● **Instructions to follow**:
Lines with "perform" in them are to be located in the listing below and copied.
******
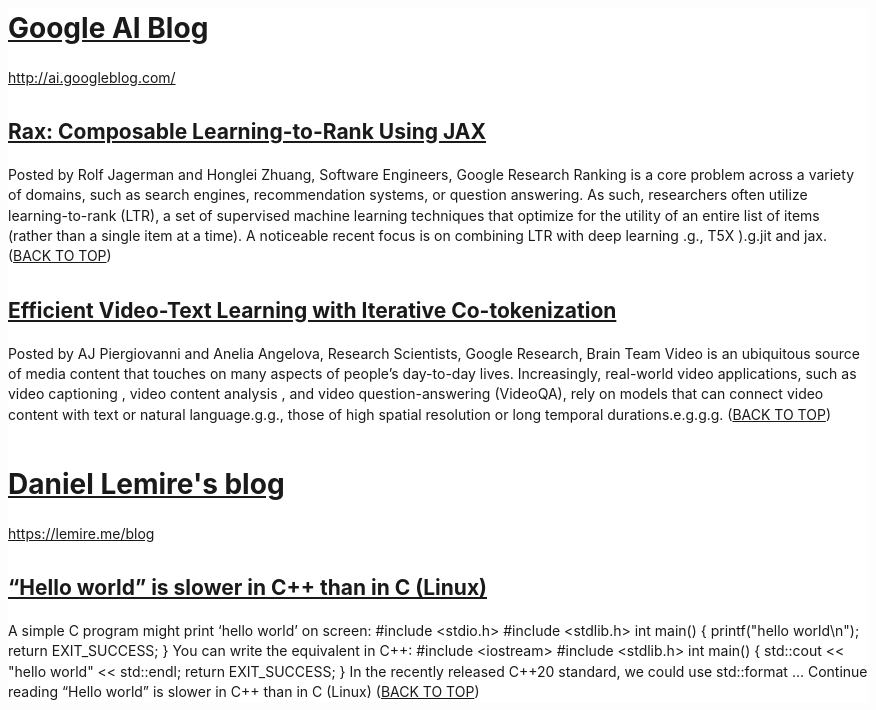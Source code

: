<a name="c5484f8b58577f789ad94892005edf97" />

# [Google AI Blog](http://ai.googleblog.com/)

http://ai.googleblog.com/



<a name="0205b588261833093da80d00d04d9a99" />

## [Rax: Composable Learning-to-Rank Using JAX](http://ai.googleblog.com/2022/08/rax-composable-learning-to-rank-using.html)


Posted by Rolf Jagerman and Honglei Zhuang, Software Engineers, Google Research Ranking is a core problem across a variety of domains, such as search engines, recommendation systems, or question answering. As such, researchers often utilize learning-to-rank (LTR), a set of supervised machine learning techniques that optimize for the utility of an entire list of items (rather than a single item at a time). A noticeable recent focus is on combining LTR with deep learning .g., T5X ).g.jit and jax.
 ([BACK TO TOP](#toc_0205b588261833093da80d00d04d9a99))


<a name="c59b4855c3c07ba2293eefe8185f0529" />

## [Efficient Video-Text Learning with Iterative Co-tokenization](http://ai.googleblog.com/2022/08/efficient-video-text-learning-with.html)


Posted by AJ Piergiovanni and Anelia Angelova, Research Scientists, Google Research, Brain Team Video is an ubiquitous source of media content that touches on many aspects of people’s day-to-day lives. Increasingly, real-world video applications, such as video captioning , video content analysis , and video question-answering (VideoQA), rely on models that can connect video content with text or natural language.g.g., those of high spatial resolution or long temporal durations.e.g.g.g.
 ([BACK TO TOP](#toc_c59b4855c3c07ba2293eefe8185f0529))



<a name="a2a068bc6dcce15c7c36f20eedb958ce" />

# [Daniel Lemire&#39;s blog](https://lemire.me/blog)

https://lemire.me/blog



<a name="758d07ab0660faced85698eb089100aa" />

## [“Hello world” is slower in C&#43;&#43; than in C (Linux)](https://lemire.me/blog/2022/08/09/hello-world-is-slower-in-c-than-in-c-linux/)


A simple C program might print ‘hello world’ on screen: #include &lt;stdio.h&gt; #include &lt;stdlib.h&gt; int main() { printf(&#34;hello world\n&#34;); return EXIT_SUCCESS; } You can write the equivalent in C&#43;&#43;: #include &lt;iostream&gt; #include &lt;stdlib.h&gt; int main() { std::cout &lt;&lt; &#34;hello world&#34; &lt;&lt; std::endl; return EXIT_SUCCESS; } In the recently released C&#43;&#43;20 standard, we could use std::format … Continue reading “Hello world” is slower in C&#43;&#43; than in C (Linux)
 ([BACK TO TOP](#toc_758d07ab0660faced85698eb089100aa))
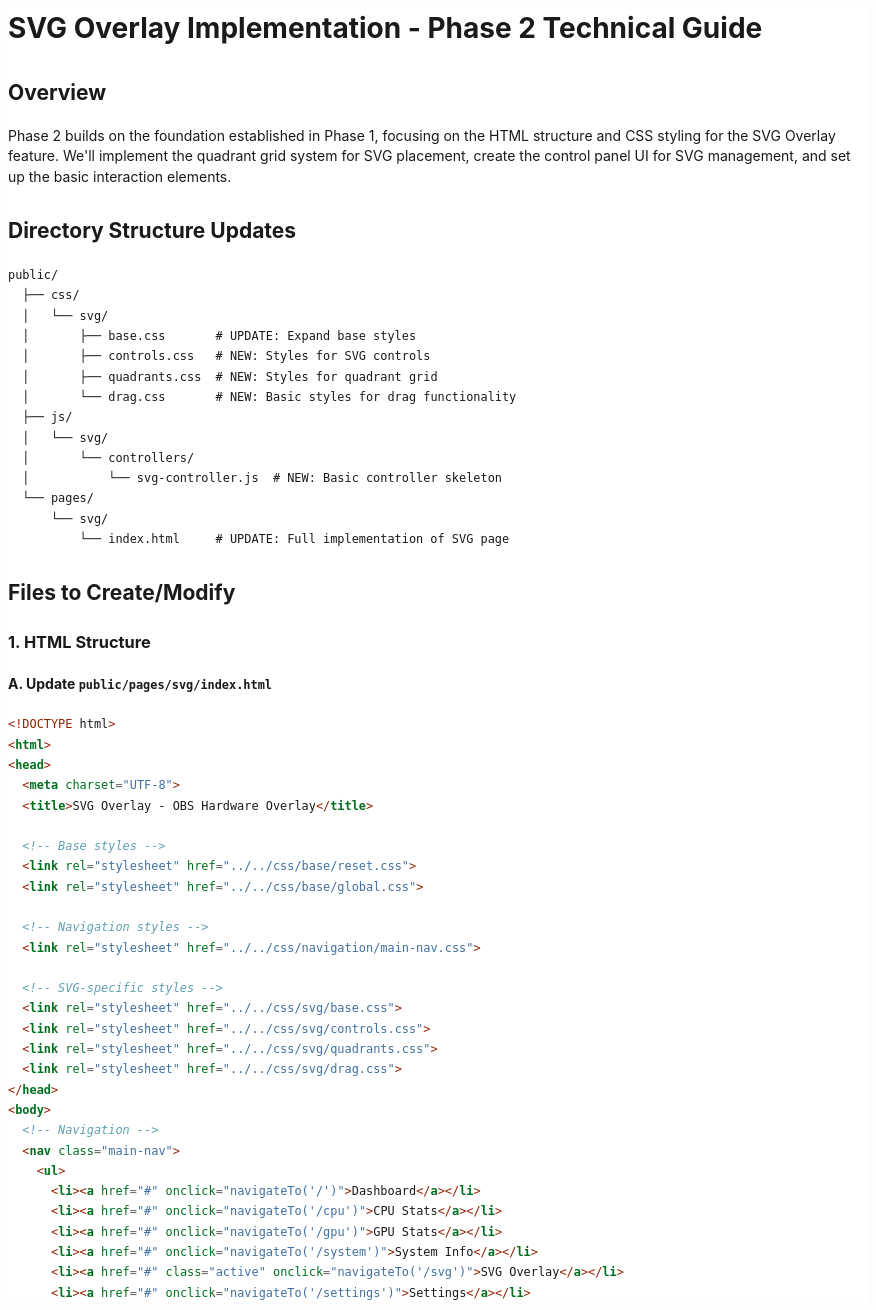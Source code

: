 # SVG Overlay Implementation - Phase 2 Technical Guide

## Overview
Phase 2 builds on the foundation established in Phase 1, focusing on the HTML structure and CSS styling for the SVG Overlay feature. We'll implement the quadrant grid system for SVG placement, create the control panel UI for SVG management, and set up the basic interaction elements.

## Directory Structure Updates
```
public/
  ├── css/
  │   └── svg/
  │       ├── base.css       # UPDATE: Expand base styles
  │       ├── controls.css   # NEW: Styles for SVG controls
  │       ├── quadrants.css  # NEW: Styles for quadrant grid
  │       └── drag.css       # NEW: Basic styles for drag functionality
  ├── js/
  │   └── svg/
  │       └── controllers/
  │           └── svg-controller.js  # NEW: Basic controller skeleton
  └── pages/
      └── svg/
          └── index.html     # UPDATE: Full implementation of SVG page
```

## Files to Create/Modify

### 1. HTML Structure

#### A. Update `public/pages/svg/index.html`
```html
<!DOCTYPE html>
<html>
<head>
  <meta charset="UTF-8">
  <title>SVG Overlay - OBS Hardware Overlay</title>
  
  <!-- Base styles -->
  <link rel="stylesheet" href="../../css/base/reset.css">
  <link rel="stylesheet" href="../../css/base/global.css">
  
  <!-- Navigation styles -->
  <link rel="stylesheet" href="../../css/navigation/main-nav.css">
  
  <!-- SVG-specific styles -->
  <link rel="stylesheet" href="../../css/svg/base.css">
  <link rel="stylesheet" href="../../css/svg/controls.css">
  <link rel="stylesheet" href="../../css/svg/quadrants.css">
  <link rel="stylesheet" href="../../css/svg/drag.css">
</head>
<body>
  <!-- Navigation -->
  <nav class="main-nav">
    <ul>
      <li><a href="#" onclick="navigateTo('/')">Dashboard</a></li>
      <li><a href="#" onclick="navigateTo('/cpu')">CPU Stats</a></li>
      <li><a href="#" onclick="navigateTo('/gpu')">GPU Stats</a></li>
      <li><a href="#" onclick="navigateTo('/system')">System Info</a></li>
      <li><a href="#" class="active" onclick="navigateTo('/svg')">SVG Overlay</a></li>
      <li><a href="#" onclick="navigateTo('/settings')">Settings</a></li>
```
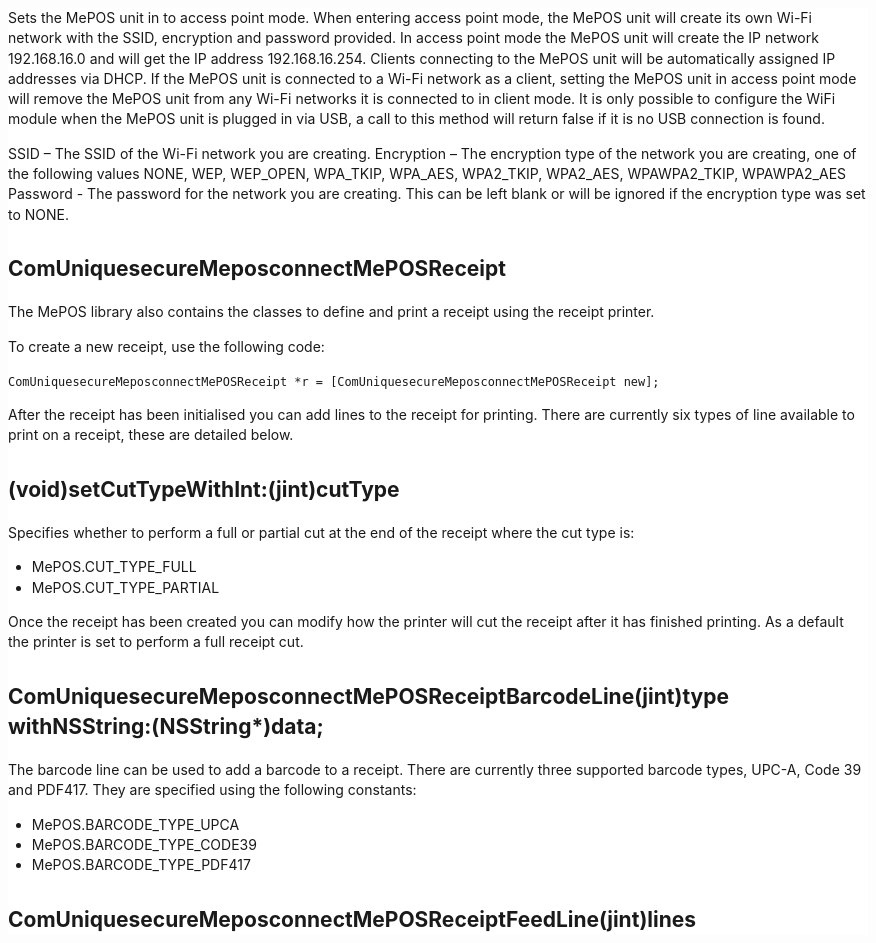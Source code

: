 Sets the MePOS unit in to access point mode. When entering access point mode, the MePOS unit will create its own Wi-Fi network with the SSID, encryption and password provided. In access point mode the MePOS unit will create the IP network 192.168.16.0 and will get the IP address 192.168.16.254. Clients connecting to the
MePOS unit will be automatically assigned IP addresses via DHCP. If the MePOS unit is connected to a Wi-Fi network as a client, setting the MePOS unit in access point mode will remove the MePOS unit from any Wi-Fi networks it is connected to in client mode. It is only possible to configure the WiFi module when the MePOS
unit is plugged in via USB, a call to this method will return false if it is no USB connection is found.

SSID – The SSID of the Wi-Fi network you are creating.
Encryption – The encryption type of the network you are creating, one of the following values NONE, WEP, WEP_OPEN, WPA_TKIP, WPA_AES, WPA2_TKIP, WPA2_AES, WPAWPA2_TKIP, WPAWPA2_AES
Password - The password for the network you are creating. This can be left blank or will be ignored if the encryption type was set to NONE.

## ComUniquesecureMeposconnectMePOSReceipt
The MePOS library also contains the classes to define and print a receipt using the receipt printer.

To create a new receipt, use the following code:

```
ComUniquesecureMeposconnectMePOSReceipt *r = [ComUniquesecureMeposconnectMePOSReceipt new];
```

After the receipt has been initialised you can add lines to the receipt for printing. There are currently six types of line available to print on a receipt, these are detailed below.

## (void)setCutTypeWithInt:(jint)cutType
Specifies whether to perform a full or partial cut at the end of the receipt where the cut type is:

- MePOS.CUT_TYPE_FULL
- MePOS.CUT_TYPE_PARTIAL

Once the receipt has been created you can modify how the printer will cut the receipt after it has finished printing. As a default the printer is set to perform a full receipt cut.

## ComUniquesecureMeposconnectMePOSReceiptBarcodeLine(jint)type withNSString:(NSString*)data;

The barcode line can be used to add a barcode to a receipt. There are currently three supported barcode types,
UPC-A, Code 39 and PDF417. They are specified using the following constants:
- MePOS.BARCODE_TYPE_UPCA
- MePOS.BARCODE_TYPE_CODE39
- MePOS.BARCODE_TYPE_PDF417


## ComUniquesecureMeposconnectMePOSReceiptFeedLine(jint)lines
******
● **Reply**:
Specifies whether to perform a full or partial cut at the end of the receipt where the cut type is:
Once the receipt has been created you can modify how the printer will cut the receipt after it has finished printing. As a default the printer is set to perform a full receipt cut.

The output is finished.